À la sortie de la Seconde Guerre mondiale, Strasbourg devint également un symbole de la paix, avec l’établissement en son sein, du siège de différentes institutions internationales comme le Conseil de l’Europe en 1949 ou encore le siège du Parlement européen après la ratification de l’accord de Maastricht. Les différentes directives européennes ont permis la mise en place de la Convention de Schengen en 1985, et finalement l’ouverture des frontières en 1995. Celle-ci a profondément changé le quotidien des strasbourgeois et des habitants de Kehl en renforçant les rapports transfrontaliers et culturels franco-allemands.

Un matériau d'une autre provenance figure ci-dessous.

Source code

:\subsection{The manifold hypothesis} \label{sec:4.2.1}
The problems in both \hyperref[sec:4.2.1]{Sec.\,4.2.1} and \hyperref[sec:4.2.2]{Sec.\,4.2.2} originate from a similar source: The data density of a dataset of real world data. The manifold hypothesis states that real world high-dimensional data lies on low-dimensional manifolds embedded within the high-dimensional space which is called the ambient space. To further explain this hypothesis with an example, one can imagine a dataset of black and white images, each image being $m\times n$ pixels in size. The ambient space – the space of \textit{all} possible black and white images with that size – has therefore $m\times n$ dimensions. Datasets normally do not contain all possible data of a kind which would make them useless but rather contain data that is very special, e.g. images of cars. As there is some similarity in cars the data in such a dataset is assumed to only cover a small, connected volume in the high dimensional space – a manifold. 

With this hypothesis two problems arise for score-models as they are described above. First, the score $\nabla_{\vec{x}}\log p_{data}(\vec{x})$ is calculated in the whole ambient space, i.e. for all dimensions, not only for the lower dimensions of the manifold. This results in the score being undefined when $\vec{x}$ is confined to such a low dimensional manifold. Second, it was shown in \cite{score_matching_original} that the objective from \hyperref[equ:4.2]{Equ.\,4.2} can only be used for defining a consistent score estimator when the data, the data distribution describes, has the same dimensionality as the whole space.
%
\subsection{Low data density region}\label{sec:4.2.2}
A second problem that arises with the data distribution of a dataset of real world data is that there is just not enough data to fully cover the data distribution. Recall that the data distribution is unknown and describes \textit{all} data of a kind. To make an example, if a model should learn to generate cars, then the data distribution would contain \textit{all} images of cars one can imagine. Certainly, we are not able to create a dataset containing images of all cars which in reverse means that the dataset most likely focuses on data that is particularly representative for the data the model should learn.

Suite aux attentats du 13 novembre 2015 dernier, le Président de la République française, François Hollande, a annoncé la fermeture des frontières et décrété l’état d’urgence sur l’entièreté le territoire français. Cette mesure a été rendue possible par la loi du 3 avril 1955, révisée par la loi de renseignement de mars 2015. Cette dernière faisait elle-même suite aux attentats contre Charlie Hebdo le 7 janvier 2015.

Dans ce contexte de crise, la réponse transfrontalière ne s’est pas faite attendre. Conjointement, les forces de police françaises et allemandes se sont rapidement mises en place pour s’unir contre les tentatives d’infiltration et/ou d’exfiltration terroristes. Ces efforts se sont matérialisés par des barrages communs à la frontière pour effectuer des contrôles d’identité renforcer.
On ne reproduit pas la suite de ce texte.